Junyong Bae, Jeeyea Ahn, Seung Jun Lee
Nuclear Technology | Volume 206 | Number 7 | July 2020 | Pages 951-961
Technical Paper – Special section on the 2019 ANS Student Conference | doi.org/10.1080/00295450.2019.1693215
Articles are hosted by Taylor and Francis Online.
Human operators always have the possibility to commit human errors, and in safety-critical infrastructures such as a nuclear power plant, human error could cause serious consequences. Since nuclear plant operations involve highly complex and mentally taxing activities, especially in emergency situations, it is important to detect human errors to maintain plant safety. This work proposes a method to predict the future trends of important plant parameters to determine whether a performed action is an error or not.

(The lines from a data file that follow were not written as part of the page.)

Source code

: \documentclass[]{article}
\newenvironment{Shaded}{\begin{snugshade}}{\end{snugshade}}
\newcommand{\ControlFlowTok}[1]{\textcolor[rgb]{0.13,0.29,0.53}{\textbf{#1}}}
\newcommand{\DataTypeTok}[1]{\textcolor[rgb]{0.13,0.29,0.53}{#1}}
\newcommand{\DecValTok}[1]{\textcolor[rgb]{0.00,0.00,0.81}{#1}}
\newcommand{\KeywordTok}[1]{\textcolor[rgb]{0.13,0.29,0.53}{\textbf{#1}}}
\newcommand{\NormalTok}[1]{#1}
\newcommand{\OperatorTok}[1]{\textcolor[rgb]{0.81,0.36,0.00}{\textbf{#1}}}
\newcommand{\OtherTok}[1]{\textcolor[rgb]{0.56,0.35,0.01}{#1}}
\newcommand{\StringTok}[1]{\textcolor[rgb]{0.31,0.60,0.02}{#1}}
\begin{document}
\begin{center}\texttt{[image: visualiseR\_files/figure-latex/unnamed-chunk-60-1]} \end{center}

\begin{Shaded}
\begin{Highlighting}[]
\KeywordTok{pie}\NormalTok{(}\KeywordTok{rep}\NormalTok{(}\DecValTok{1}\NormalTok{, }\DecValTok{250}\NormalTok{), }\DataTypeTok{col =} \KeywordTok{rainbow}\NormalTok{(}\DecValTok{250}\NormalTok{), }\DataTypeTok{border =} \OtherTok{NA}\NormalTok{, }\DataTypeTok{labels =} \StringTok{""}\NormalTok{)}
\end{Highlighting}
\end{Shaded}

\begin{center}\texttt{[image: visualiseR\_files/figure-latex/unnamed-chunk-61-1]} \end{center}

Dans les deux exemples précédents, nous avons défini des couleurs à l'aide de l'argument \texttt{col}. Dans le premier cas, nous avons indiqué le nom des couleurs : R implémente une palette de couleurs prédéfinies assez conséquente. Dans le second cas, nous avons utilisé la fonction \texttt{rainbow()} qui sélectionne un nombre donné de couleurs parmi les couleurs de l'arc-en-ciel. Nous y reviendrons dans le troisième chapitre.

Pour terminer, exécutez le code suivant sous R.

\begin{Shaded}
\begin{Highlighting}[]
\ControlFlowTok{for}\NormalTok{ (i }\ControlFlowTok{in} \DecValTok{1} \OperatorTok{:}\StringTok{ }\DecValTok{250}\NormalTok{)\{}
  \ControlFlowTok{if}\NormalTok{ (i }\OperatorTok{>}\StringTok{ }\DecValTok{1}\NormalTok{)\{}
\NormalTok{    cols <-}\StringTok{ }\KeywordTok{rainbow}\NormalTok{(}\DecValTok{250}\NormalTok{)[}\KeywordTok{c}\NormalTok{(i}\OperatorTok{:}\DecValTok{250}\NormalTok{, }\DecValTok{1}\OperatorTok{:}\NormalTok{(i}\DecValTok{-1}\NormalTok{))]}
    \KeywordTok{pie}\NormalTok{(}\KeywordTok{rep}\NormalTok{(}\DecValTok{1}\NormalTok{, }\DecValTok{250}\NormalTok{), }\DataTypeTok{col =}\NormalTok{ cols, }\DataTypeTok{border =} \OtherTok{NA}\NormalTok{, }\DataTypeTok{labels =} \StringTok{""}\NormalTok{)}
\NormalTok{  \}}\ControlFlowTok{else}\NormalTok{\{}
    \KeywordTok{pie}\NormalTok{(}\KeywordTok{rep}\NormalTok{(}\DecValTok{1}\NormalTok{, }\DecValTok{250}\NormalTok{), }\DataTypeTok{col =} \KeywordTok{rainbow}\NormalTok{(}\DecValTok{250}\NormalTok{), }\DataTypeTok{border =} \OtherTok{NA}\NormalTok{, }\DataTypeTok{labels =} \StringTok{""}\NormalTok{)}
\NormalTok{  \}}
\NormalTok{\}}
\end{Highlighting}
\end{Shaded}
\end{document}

To achieve this prediction, a recursive strategy is adopted that employs an artificial neural network as its prediction model. Two artificial neural networks were selected and compared: multilayer perceptron and long short-term memory (LSTM). Model training was accomplished using emergency operation data from a nuclear power plant simulator. From the comparison results, it was observed that the future trends of plant parameters were quite accurately predicted through the LSTM model. It is expected that the plant parameter prediction function proposed in this work can give useful information for detecting and recovering human errors.